Assigned task
Within the data below, copy each line where the string "results" is found.

Data
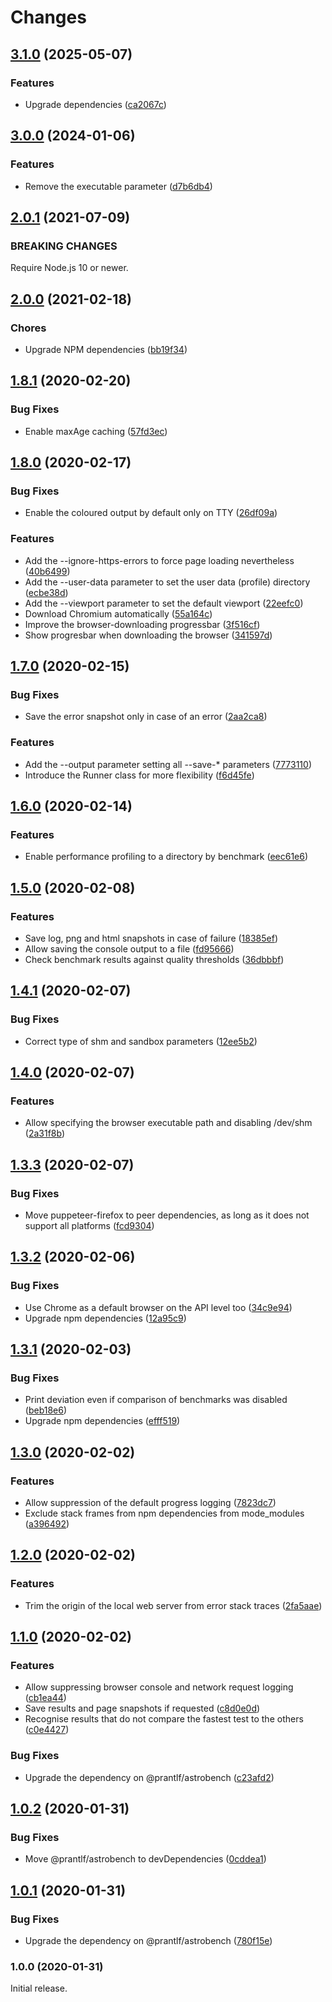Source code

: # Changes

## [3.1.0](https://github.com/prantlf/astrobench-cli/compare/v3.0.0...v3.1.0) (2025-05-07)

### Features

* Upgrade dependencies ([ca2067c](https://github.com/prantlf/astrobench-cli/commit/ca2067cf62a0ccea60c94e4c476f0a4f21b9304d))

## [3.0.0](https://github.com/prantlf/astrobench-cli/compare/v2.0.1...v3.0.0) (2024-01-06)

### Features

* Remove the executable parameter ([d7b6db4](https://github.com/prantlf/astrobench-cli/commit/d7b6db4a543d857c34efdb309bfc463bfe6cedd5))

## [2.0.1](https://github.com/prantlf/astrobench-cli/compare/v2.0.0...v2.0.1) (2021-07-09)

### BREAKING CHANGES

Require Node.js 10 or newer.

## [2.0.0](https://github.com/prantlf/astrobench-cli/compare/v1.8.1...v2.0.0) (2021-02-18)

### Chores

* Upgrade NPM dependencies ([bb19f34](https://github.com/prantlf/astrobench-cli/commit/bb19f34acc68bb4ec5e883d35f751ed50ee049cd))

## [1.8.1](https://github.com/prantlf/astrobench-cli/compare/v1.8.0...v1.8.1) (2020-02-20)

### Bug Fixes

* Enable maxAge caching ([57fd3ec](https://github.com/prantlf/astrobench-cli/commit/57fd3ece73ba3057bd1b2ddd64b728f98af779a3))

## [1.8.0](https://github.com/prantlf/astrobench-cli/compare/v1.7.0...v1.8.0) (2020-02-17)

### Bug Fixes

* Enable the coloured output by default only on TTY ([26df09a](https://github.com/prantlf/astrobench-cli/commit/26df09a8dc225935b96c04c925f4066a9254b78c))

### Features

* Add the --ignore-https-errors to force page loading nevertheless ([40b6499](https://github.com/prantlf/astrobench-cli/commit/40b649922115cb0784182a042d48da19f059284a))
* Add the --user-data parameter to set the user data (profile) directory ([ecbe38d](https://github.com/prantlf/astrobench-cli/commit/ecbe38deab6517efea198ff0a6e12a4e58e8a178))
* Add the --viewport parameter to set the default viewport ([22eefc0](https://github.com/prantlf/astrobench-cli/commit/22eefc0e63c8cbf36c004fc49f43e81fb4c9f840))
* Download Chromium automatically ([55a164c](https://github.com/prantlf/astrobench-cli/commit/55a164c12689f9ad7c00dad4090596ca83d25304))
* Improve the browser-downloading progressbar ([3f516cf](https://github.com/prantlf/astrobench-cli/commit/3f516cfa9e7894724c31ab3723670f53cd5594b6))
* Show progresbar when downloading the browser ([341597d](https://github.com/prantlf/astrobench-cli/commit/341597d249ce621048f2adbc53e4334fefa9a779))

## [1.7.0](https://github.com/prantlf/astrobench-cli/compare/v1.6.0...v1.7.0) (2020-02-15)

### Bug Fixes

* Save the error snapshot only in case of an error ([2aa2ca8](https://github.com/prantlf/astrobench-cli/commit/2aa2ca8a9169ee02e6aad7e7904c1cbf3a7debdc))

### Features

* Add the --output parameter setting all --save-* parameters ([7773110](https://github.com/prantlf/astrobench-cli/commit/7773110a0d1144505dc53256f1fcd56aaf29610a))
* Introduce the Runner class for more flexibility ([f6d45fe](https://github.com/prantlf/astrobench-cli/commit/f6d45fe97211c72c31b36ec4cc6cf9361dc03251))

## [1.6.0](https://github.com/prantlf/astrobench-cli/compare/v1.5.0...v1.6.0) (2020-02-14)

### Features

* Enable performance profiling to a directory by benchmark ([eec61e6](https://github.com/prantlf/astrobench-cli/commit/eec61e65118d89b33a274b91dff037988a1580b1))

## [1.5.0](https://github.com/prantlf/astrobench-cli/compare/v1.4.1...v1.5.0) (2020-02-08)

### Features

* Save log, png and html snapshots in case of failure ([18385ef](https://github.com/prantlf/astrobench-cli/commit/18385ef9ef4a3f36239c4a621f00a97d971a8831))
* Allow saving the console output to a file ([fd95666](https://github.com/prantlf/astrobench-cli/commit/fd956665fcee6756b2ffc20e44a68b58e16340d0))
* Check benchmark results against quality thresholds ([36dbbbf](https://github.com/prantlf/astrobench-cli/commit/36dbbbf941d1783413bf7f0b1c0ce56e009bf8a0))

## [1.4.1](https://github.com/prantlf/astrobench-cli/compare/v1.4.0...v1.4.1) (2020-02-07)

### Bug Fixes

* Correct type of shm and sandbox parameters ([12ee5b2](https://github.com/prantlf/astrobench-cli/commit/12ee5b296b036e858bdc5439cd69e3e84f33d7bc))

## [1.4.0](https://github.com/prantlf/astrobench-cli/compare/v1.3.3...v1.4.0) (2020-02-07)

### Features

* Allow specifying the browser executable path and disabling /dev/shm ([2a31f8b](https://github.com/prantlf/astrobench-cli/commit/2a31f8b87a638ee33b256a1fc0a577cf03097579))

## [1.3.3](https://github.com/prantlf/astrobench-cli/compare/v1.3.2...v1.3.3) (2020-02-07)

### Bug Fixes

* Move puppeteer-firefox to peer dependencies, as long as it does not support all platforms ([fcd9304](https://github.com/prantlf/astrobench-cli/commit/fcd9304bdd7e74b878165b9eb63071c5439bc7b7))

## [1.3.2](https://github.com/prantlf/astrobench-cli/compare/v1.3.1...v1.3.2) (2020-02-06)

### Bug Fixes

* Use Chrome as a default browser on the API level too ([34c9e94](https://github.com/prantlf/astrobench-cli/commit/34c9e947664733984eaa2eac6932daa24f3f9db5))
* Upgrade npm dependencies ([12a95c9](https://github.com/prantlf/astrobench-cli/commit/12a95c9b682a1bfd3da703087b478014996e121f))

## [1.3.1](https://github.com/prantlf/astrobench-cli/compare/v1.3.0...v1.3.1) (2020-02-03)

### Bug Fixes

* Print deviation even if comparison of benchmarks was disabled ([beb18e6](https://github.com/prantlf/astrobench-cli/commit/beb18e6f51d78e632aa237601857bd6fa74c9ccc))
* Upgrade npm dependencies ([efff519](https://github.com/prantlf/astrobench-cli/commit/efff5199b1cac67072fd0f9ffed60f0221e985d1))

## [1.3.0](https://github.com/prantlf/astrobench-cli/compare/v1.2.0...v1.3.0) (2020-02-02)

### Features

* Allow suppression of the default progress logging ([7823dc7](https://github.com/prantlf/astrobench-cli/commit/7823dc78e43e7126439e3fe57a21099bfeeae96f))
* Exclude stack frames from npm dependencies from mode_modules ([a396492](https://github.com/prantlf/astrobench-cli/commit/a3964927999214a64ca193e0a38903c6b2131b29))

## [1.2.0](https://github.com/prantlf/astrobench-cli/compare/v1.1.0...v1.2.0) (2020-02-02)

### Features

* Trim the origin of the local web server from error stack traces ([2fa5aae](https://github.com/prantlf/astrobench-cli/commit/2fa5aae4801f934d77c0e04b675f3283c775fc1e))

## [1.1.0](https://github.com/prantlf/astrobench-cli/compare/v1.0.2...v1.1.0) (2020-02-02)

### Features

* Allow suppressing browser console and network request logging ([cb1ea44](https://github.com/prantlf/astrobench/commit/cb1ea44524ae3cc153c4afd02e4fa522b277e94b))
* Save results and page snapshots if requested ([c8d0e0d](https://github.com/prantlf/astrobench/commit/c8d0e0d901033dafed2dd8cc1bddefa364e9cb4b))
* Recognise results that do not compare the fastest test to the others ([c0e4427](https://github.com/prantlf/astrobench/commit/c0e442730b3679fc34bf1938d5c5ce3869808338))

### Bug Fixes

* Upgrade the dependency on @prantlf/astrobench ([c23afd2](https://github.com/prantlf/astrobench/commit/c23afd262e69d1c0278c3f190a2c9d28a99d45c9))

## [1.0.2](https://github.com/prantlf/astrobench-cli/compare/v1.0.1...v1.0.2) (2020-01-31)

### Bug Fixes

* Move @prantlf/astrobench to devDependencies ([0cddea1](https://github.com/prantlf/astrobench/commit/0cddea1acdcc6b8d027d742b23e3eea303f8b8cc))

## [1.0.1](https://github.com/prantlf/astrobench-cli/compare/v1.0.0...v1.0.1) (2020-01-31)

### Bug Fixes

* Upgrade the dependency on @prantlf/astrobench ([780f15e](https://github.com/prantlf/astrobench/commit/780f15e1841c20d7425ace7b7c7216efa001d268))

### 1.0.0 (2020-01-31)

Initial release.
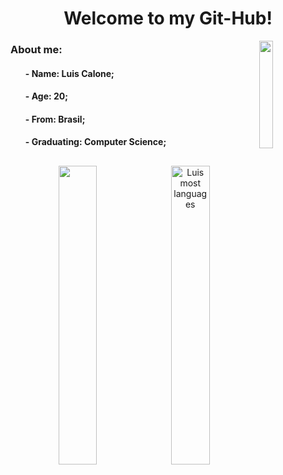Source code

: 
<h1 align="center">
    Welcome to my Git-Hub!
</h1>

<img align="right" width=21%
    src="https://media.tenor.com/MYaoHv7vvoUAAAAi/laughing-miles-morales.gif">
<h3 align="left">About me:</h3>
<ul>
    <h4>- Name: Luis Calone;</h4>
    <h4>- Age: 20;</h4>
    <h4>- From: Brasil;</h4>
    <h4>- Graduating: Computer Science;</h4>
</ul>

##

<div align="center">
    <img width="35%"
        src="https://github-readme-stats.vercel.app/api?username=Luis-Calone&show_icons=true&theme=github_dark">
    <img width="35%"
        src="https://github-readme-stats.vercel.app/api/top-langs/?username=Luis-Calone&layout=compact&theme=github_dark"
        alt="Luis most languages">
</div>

Problem solution
* Check benchmark results against quality thresholds ([36dbbbf](https://github.com/prantlf/astrobench-cli/commit/36dbbbf941d1783413bf7f0b1c0ce56e009bf8a0))
* Save results and page snapshots if requested ([c8d0e0d](https://github.com/prantlf/astrobench/commit/c8d0e0d901033dafed2dd8cc1bddefa364e9cb4b))
* Recognise results that do not compare the fastest test to the others ([c0e4427](https://github.com/prantlf/astrobench/commit/c0e442730b3679fc34bf1938d5c5ce3869808338))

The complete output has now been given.